Modern life with its increasing international mobility creates the need for transcultural psychotherapy that does justice to the culturally diverse backgrounds of clients. This presupposes an increased awareness of one's own cultural identity as well as a particular sensibility and openness towards cultural differences in expression, body language, attitudes, expectations etc.
The differences attributable to religion or tradition are important, but easier to perceive than the subtler ones.
The influence of cultural norms on our perception in daily life may be exemplified by the common observation that jokes are often only perceived as funny by people of the same cultural background.
A particular tone of voice or manner of speaking may be considered as pleasant and well suited by speakers of one culture, but as exaggerated, rough or impolite by out-groups.
Topics that are freely discussed in some cultural communities are taboos for others.

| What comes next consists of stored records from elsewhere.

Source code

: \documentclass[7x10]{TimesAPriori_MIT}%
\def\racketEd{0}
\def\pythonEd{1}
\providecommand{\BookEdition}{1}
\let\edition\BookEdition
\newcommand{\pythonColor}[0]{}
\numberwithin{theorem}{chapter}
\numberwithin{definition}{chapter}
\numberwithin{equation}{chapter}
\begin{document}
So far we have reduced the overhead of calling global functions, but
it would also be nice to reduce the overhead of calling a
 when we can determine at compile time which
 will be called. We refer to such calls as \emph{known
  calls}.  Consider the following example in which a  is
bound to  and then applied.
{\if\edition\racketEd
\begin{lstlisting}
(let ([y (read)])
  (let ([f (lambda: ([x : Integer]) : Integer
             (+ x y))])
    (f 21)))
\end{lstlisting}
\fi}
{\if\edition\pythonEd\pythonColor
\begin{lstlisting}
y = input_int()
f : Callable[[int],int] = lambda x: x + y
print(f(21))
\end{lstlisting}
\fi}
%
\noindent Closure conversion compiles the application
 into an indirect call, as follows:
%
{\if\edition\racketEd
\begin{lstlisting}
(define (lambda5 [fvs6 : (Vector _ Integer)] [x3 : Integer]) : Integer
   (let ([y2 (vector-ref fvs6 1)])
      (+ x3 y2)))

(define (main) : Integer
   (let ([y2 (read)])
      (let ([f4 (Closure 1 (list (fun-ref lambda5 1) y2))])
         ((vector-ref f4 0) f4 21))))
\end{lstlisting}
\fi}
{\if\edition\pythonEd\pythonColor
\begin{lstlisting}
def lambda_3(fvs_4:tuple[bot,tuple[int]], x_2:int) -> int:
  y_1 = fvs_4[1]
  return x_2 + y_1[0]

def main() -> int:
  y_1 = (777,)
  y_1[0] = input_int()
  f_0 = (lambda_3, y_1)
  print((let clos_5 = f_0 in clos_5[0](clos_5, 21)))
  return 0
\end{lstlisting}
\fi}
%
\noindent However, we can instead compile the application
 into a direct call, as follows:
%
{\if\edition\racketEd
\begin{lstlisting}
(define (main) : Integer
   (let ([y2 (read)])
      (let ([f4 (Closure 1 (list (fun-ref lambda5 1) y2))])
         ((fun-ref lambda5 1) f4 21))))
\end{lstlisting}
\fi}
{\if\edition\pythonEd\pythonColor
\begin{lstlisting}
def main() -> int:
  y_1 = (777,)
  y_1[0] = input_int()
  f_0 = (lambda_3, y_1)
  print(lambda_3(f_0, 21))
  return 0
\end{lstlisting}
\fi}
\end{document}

Generally accepted behaviour in one's own culture may give cause to irritation in another. An example for this are the different American and European table manners. Such cultural differences may cause misunderstandings in all kinds of situations, thereby giving rise to problems and suffering.
Specific settings in which such problems are likely to arise are life abroad with all its needs for adaptations, the workplace and not least intercultural families and mariages.
All of these problems are topics for transcultural psychotherapy, where the therapist's sensitive perception and transcultural experience are needed to inform about cultural differences and help to overcome misunderstandings and to build bridges between different cultures.